For a true madeleine, you have to use the pan. I have this pan and I would highly recommend buying a non-stick one to make your life easier!
Preparing the pan so the cookies don’t stick
I tested a few different methods of preparing the pan recommend by various sources.
- I first tried brushing the madeleine cavities with melted butter and then freezing the pan for 10 minutes before piping the batter into the pan.
- Second, I brush melted butter into the cavities but then sprinkled cocoa powder (you could also use flour but because these are chocolate the cocoa powder blends in more) into them and tapped out the excess.
- The third method was the easiest. I just sprayed the pan with cooking spray and called it a day.

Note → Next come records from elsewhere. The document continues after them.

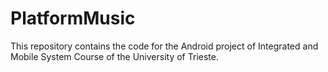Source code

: # PlatformMusic

This repository contains the code for the Android project of Integrated and Mobile System Course of the University of Trieste.
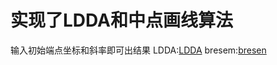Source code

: # 实现了LDDA和中点画线算法

输入初始端点坐标和斜率即可出结果
LDDA:[LDDA](./%E5%AE%9E%E9%AA%8C2.1.cpp)
bresem:[bresen](./%E5%AE%9E%E9%AA%8C2.2.cpp)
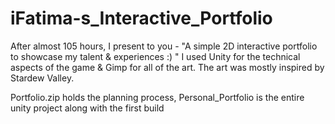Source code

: # iFatima-s_Interactive_Portfolio
After almost 105 hours, I present to you - "A simple 2D interactive portfolio to showcase my talent &amp; experiences :) "  I used Unity for the technical aspects of the game &amp; Gimp for all of the art. The art was mostly inspired by Stardew Valley.

Portfolio.zip holds the planning process, Personal_Portfolio is the entire unity project along with the first build
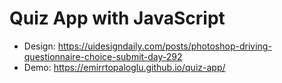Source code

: # Quiz App with JavaScript

- Design: https://uidesigndaily.com/posts/photoshop-driving-questionnaire-choice-submit-day-292
- Demo: https://emirrtopaloglu.github.io/quiz-app/

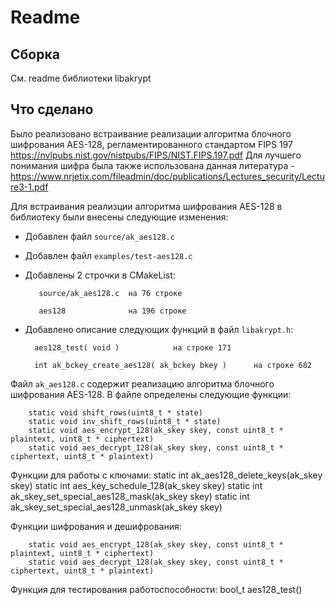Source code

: # Readme #
## Сборка ##
См. readme библиотеки libakrypt
## Что сделано ##
Было реализовано встраивание реализации алгоритма блочного шифрования AES-128, регламентированного стандартом FIPS 197 https://nvlpubs.nist.gov/nistpubs/FIPS/NIST.FIPS.197.pdf
Для лучшего понимания шифра была также использована данная литература - https://www.nrjetix.com/fileadmin/doc/publications/Lectures_security/Lecture3-1.pdf

Для встраивания реализции алгоритма шифрования AES-128 в библиотеку были внесены следующие изменения:
* Добавлен файл `source/ak_aes128.c`
* Добавлен файл `examples/test-aes128.c`
* Добавлены 2 строчки в CMakeList:

         source/ak_aes128.c  на 76 строке
            
         aes128              на 196 строке
            
* Добавлено описание следующих функций в файл `libakrypt.h`:

        aes128_test( void )            на строке 171
        
        int ak_bckey_create_aes128( ak_bckey bkey )      на строке 682
        

Файл `ak_aes128.c` содержит реализацию алгоритма блочного шифрования AES-128. В файле определены следующие функции:
              
        static void shift_rows(uint8_t * state)
        static void inv_shift_rows(uint8_t * state)     
        static void aes_encrypt_128(ak_skey skey, const uint8_t * plaintext, uint8_t * ciphertext)
        static void aes_decrypt_128(ak_skey skey, const uint8_t * ciphertext, uint8_t * plaintext)
        
Функции для работы с ключами:
        static int ak_aes128_delete_keys(ak_skey skey)
        static int aes_key_schedule_128(ak_skey skey) 
        static int ak_skey_set_special_aes128_mask(ak_skey skey)
        static int ak_skey_set_special_aes128_unmask(ak_skey skey)
    
Функции шифрования и дешифрования:

        static void aes_encrypt_128(ak_skey skey, const uint8_t * plaintext, uint8_t * ciphertext)
        static void aes_decrypt_128(ak_skey skey, const uint8_t * ciphertext, uint8_t * plaintext)

Функция для тестирования работоспособности:
        bool_t aes128_test()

I’m happy to report that all methods resulted in madeleines that easily slid out of the cavities. However, the easiest and less messy method was just spraying the pan. If you have a non-stick pan, then just go for this method and you should have madeleines that don’t stick at all.
If you don’t have a non-stick madeleine pan, then I would recommend either doing the first or second method above just to make sure they slide out well.
Tips for perfect madeleines
Madeleines can be a slightly finicky cookie to make. Follow these steps to ensure your chocolate peppermint madeleines will be perfect!
- Sift your ingredients: I’m not always one to follow all the rules and sometimes sifting is a step that gets stepped when I’m baking (shhh!). However, to make sure you don’t have any lumps of cocoa powder, make sure you do a quick sift of the dry ingredients together.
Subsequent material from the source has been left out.